「レヴェナント:蘇えりし者」 The Revenant 2015年 アメリカ映画
監督 アレハンドロ・ゴンザレス・イニャリトゥ
出演 レオナルド・ディカプリオ トム・ハーディ
レオナルド・ディカプリオが、5度目のノミネート(主演4、助演1)で、念願のオスカー(もちろん主演男優賞。)を手にした映画です。実はイニャリトゥ監督は前年の「バードマン あるいは(無知がもたらす予期せぬ奇跡)」から2年連続監督賞受賞、そして撮影監督のエマニュエル・ルベツキは、「ゼロ・グラビティ」「バードマン あるいは(無知がもたらす予期せぬ奇跡)」と、3年連続撮影賞受賞(史上初)という快挙を達成した傑作です。
時は1820年、アメリカの西部開拓時代。凄腕の罠猟師ヒュー・グラス(レオナルド・ディカプリオ)が率いる狩猟団は、突然、先住民族のアリカラ族に襲われます。
仲間の半数を失った狩猟団は、ボートで逃げ出しますが、ヒューの提案で森を歩いて行くことになりました。
一歩先を行くヒューは、運悪く森のなかで子連れの熊に襲われ、深手負い、瀕死の状態になってしまいます。
深手を負ったヒューを仲間たちが、運ぼうとしますが、以前から仲が悪く因縁関係のあった、ジョン・フィッツジェラルド(トム・ハーディ)は、足手まといのヒューを安楽死させようと、リーダーのヘンリーに提案します。
しかし、ヘンリーは、仲間のヒューを殺すことの出来なかったため、死ぬのを誰か看取ることを命じます。
そこに名乗りを上げたのが、まだ若いジムと、ヒューの息子ホーク、そしてなんとジョンでした。ジョンの目的はヒューを殺すことです。
ジョンは、ヒューのために息子のホークや仲間たちが、集団から遅れて死ぬかもしれないから、自分が殺してやろうかとヒューに提案します。
それに同意したヒューがジョンに首をしめられているところをホークが発見します。
ホークはジョンに襲いかかりますが、ヒューの目の前で、あえなくジョンに殺されてしまいます。
ヒューはジョンが予め掘っていた穴に生き埋めにされ、置き去りにされます。
しかし、奇跡的に回復したヒューは、穴の中から這い出し、ジョンに息子の復讐をすべく、森の中を歩き出します。

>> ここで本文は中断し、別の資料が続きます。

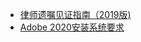 <ul>

<li><a href="https://mp.weixin.qq.com/s/Cun7VwN02dPKucw1qEsTzw" target="_blank" title="">律师遗嘱见证指南（2019版)</a></li>
<li><a href="https://pic.superbed.cn/item/5db598c28b58bc7bf7754c99.jpg" target="_blank" title="">Adobe 2020安装系统要求</a></li>

</ul>
<!--stackedit_data:
eyJoaXN0b3J5IjpbLTEzNTE1ODI5OTddfQ==
-->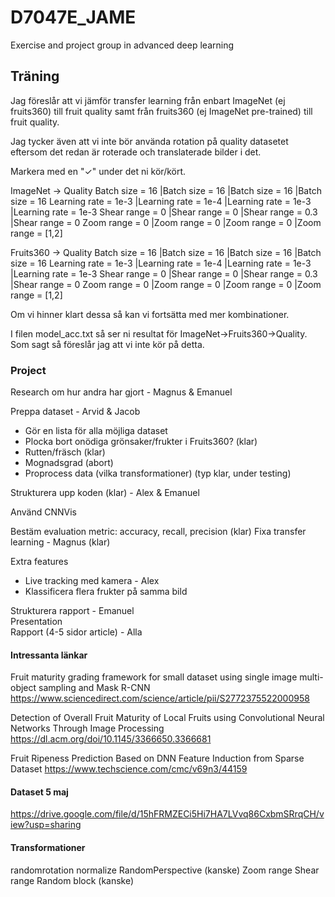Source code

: # D7047E_JAME
Exercise and project group in advanced deep learning

## Träning
Jag föreslår att vi jämför transfer learning från enbart ImageNet (ej fruits360) till fruit quality samt från fruits360 (ej ImageNet pre-trained) till fruit quality.

Jag tycker även att vi inte bör använda rotation på quality datasetet eftersom det redan är roterade och translaterade bilder i det.

Markera med en "✓" under det ni kör/kört.

ImageNet -> Quality
Batch size = 16       |Batch size = 16      |Batch size = 16      |Batch size = 16
Learning rate = 1e-3  |Learning rate = 1e-4 |Learning rate = 1e-3 |Learning rate = 1e-3
Shear range = 0       |Shear range = 0      |Shear range = 0.3    |Shear range = 0
Zoom range = 0        |Zoom range = 0       |Zoom range = 0       |Zoom range = [1,2]


Fruits360 -> Quality
Batch size = 16       |Batch size = 16      |Batch size = 16      |Batch size = 16
Learning rate = 1e-3  |Learning rate = 1e-4 |Learning rate = 1e-3 |Learning rate = 1e-3
Shear range = 0       |Shear range = 0      |Shear range = 0.3    |Shear range = 0
Zoom range = 0        |Zoom range = 0       |Zoom range = 0       |Zoom range = [1,2]


Om vi hinner klart dessa så kan vi fortsätta med mer kombinationer.

I filen model_acc.txt så ser ni resultat för ImageNet->Fruits360->Quality. Som sagt så föreslår jag att vi inte kör på detta.




### Project
Research om hur andra har gjort - Magnus & Emanuel

Preppa dataset - Arvid & Jacob
- Gör en lista för alla möjliga dataset
- Plocka bort onödiga grönsaker/frukter i Fruits360? (klar)
- Rutten/fräsch (klar)
- Mognadsgrad (abort)
- Proprocess data (vilka transformationer) (typ klar, under testing)

Strukturera upp koden (klar) - Alex & Emanuel

Använd CNNVis

Bestäm evaluation metric: accuracy, recall, precision (klar) 
Fixa transfer learning - Magnus (klar)

Extra features
- Live tracking med kamera - Alex  
- Klassificera flera frukter på samma bild


Strukturera rapport - Emanuel  
Presentation  
Rapport (4-5 sidor article) - Alla


#### Intressanta länkar
Fruit maturity grading framework for small dataset using single image multi-object sampling and Mask R-CNN
https://www.sciencedirect.com/science/article/pii/S2772375522000958

Detection of Overall Fruit Maturity of Local Fruits using Convolutional Neural Networks Through Image Processing
https://dl.acm.org/doi/10.1145/3366650.3366681

Fruit Ripeness Prediction Based on DNN Feature Induction from Sparse Dataset
https://www.techscience.com/cmc/v69n3/44159

#### Dataset 5 maj
https://drive.google.com/file/d/15hFRMZECi5Hi7HA7LVvq86CxbmSRrqCH/view?usp=sharing

#### Transformationer
randomrotation
normalize
RandomPerspective (kanske)
Zoom range
Shear range
Random block (kanske)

すごいです。とにかくディカプリオの演技がすごいです。泥まみれ、雪まみれ、全身傷だらけ、もう彼の演技が壮絶すぎて、圧倒されます。見た目はとってもとっても汚らしいですが、いつものイケメンの面影は全くありませんが、何か非常にかっこいいです。米アカデミー賞主演男優賞受賞に、どこの誰も文句は言えません。そのくらい圧倒される迫力の演技です。
レオナルド・ディカプリオは、「ロミオ+ジュリエット」「タイタニック」「ザ・ビーチ」などでそのイケメンぶりから、アイドル的な人気でスターになりました。でも、実は19歳で出演した「ギルバート・グレイプ」という映画で、米アカデミー賞助演男優賞にノミネートされるほどの演技派なんですね。本人もアイドル的な人気は不本意だったようで(特に14部門ノミネート11部門受賞の大作「タイタニック」の主演でありながら自身はノミネートさえされなかった事実はショックだったのではないでしょうか。)、密かに復讐に燃える若者や、正体を隠して潜入捜査する刑事や、大胆な手口で人をだます天才詐欺師や、実在する大富豪や、心に闇を抱える男とか、様々な役に挑み続け、主演男優賞にも3度ノミネートされますが、受賞は果たせていなかったのです。
という彼の経歴を考えれば、今回の体を張った壮絶な演技も納得です。
もちろん、この映画、ディカプリオだけではありません。
最近注目のトム・ハーディの心の底から憎んでしまうほどの悪役ぶりも見事ですし、殺風景になりがちな雪景色を美しく描き出している撮影技術の巧みさは秀逸ですし、なんといっても、根底に流れる主題として、ネイティヴ・アメリカンに対する白人の侵略という暗黒の歴史を描き出しているところも注目ポイントですね。

ということで、ディカプリオが念願のオスカーを手にした傑作をじっくり味わいました、というお話でした。